Purtroppo con il passare delle ore pare affievolirsi la speranza di una soluzione positiva della sparizione del sottomarino argentino “ARA San Juan” avvenuta nel Golfo di San Jorge, al largo della costa patagonica, da giovedì scorso. I sette tentativi di chiamata avvenuti sabato nel corso della giornata non provengono dal mezzo ricercato, come confermato dal portavoce della Marina Enrique Balbi nella conferenza stampa di ieri. Dove si è pure smentito che il rumore individuato dai sonar di un aereo statunitense dedicato a questo tipo di ricerca provengano da un sottomarino. Inoltre, è stato reso pubblico che nell’ultima chiamata di mercoledì scorso l’equipaggio aveva comunicato un’avaria a bordo.
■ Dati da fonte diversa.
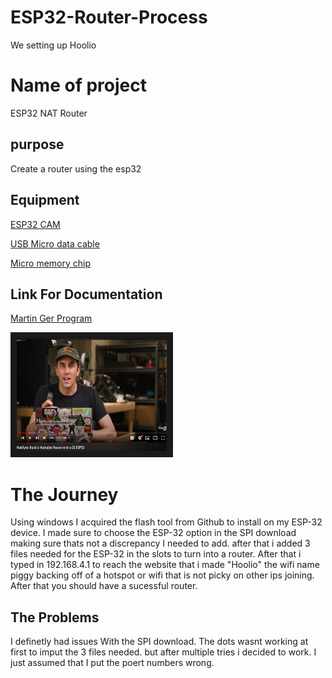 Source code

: # ESP32-Router-Process
We setting up Hoolio

# Name of project
ESP32 NAT Router


## purpose
Create a router using the esp32
 

## Equipment
[ESP32 CAM](https://www.amazon.com/ESP32-CAM-MB-ESP32-CAM-Bluetooth-Compatible-Raspberry/dp/B09TNVYSVJ/ref=sr_1_9?hvadid=616928932933&hvdev=c&hvlocint=9004835&hvlocphy=9070005&hvnetw=g&hvqmt=e&hvrand=1294521474417708252&hvtargid=kwd-675299892628&hydadcr=13623_13465735&keywords=esp32+cam&sr=8-9)


[USB Micro data cable](https://www.amazon.com/AmazonBasics-Male-Micro-Cable-Black/dp/B0711PVX6Z/ref=sr_1_1_ffob_sspa?keywords=micro+usb+to+usb+data+cable&sr=8-1-spons&psc=1&spLa=ZW5jcnlwdGVkUXVhbGlmaWVyPUEyTDZZVkxLR09NVDVaJmVuY3J5cHRlZElkPUEwMDY3NDk1MU1QUDhRQTBSTzNUNiZlbmNyeXB0ZWRBZElkPUEwMTg1MTU1MjBZR042R1ZLNTUzUCZ3aWRnZXROYW1lPXNwX2F0ZiZhY3Rpb249Y2xpY2tSZWRpcmVjdCZkb05vdExvZ0NsaWNrPXRydWU=)

[Micro memory chip](https://www.amazon.com/SanDisk-128GB-microSDXC-Memory-Adapter/dp/B0B7NTY2S6/ref=sr_1_3?keywords=micro+sd+card&sprefix=)


## Link For Documentation 

[Martin Ger Program](https://github.com/martin-ger/esp32_nat_router)

<a href="http://www.youtube.com/watch?feature=player_embedded&v=41Lymi6rXA8&list=PLLikBZAto8K7zrkQQYOfoY9404SBhXeQr
" target="_blank"><img src="https://github.com/JayUchiha2/ESP32-Router-Process/blob/main/hoodeehoo.png"
alt="IMAGE ALT TEXT HERE" width="240" height="180" border="10" /></a>


# The Journey
Using windows I acquired the flash tool from Github to install on my ESP-32 device. I made sure to choose the ESP-32 option in the SPI download making sure thats not a discrepancy I needed to add. after that i added 3 files needed for the ESP-32 in the slots to turn into a router. After that i typed in 192.168.4.1 to reach the website that i made "Hoolio" the wifi name piggy backing off of a hotspot or wifi that is not picky on other ips joining. After that you should have a sucessful router.
## The Problems
I definetly had issues With the SPI download. The dots wasnt working at first to imput the 3 files needed. but after multiple tries i decided to work. I just assumed that I put the poert numbers wrong.
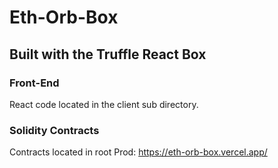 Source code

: # Eth-Orb-Box
## Built with the Truffle React Box
### Front-End
React code located in the client sub directory.

### Solidity Contracts
Contracts located in root
Prod: https://eth-orb-box.vercel.app/
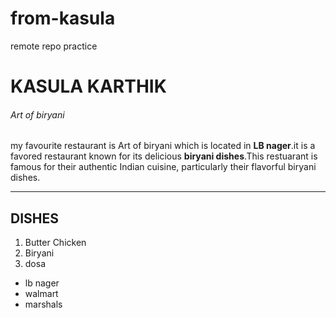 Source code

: # from-kasula
remote repo
practice
# KASULA KARTHIK
###### Art of biryani
my favourite restaurant is Art of biryani which is located in **LB nager**.it is a favored restaurant known for its delicious **biryani dishes**.This restuarant is famous for their authentic Indian cuisine, particularly their flavorful biryani dishes.

---
 ## DISHES
 
 1. Butter Chicken 
 2. Biryani
 3. dosa

 - lb nager
 - walmart
 - marshals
Nonostante le autorità nutrano ancora speranze di ritrovare il sottomarino e nelle ricerche siano ormai impegnate unità internazionali dotate di tecnologie di ultimissima generazione, ci sono diversi fatti che purtroppo non giocano a favore di una rapida soluzione del caso, come rivelano diverse fonti interpellate. In primo luogo bisogna considerare che l’ARA San Juan, nonostante sia stato costruito negli anni Ottanta, sebbene obsoleto per la sua funzione militare, operava – come d’altronde il resto dei 4 sottomarini che fanno parte della flotta argentina – in condizioni ottimali per il compito che doveva svolgere: ossia il pattugliamento del tratto di mare argentino per rilevare e segnalare la presenza di natanti stranieri impegnati nella pesca clandestina.



Il mezzo, che ha subìto due anni fa una revisione completa con la sostituzione integrale di molte parti, ivi incluse le migliaia di batterie per l’approvvigionamento di energia elettrica, dispone di sistemi di emergenza attualizzati che possono permettere la soluzione di gravi situazioni. Tra i quali segnalatori satellitari di posizione che possono essere attivati, mediante espulsione, anche dal fondo del mare, come bengala di segnalazione con messaggistica particolare sempre sparabili in immersione. Inoltre ci sono valvole pneumatiche che permettono di svuotare i serbatoi per un’emersione rapida, così come il cosiddetto “serbatoio di emergenza”, che, sempre in tempi rapidissimi, porterebbe il sottomarino in superficie.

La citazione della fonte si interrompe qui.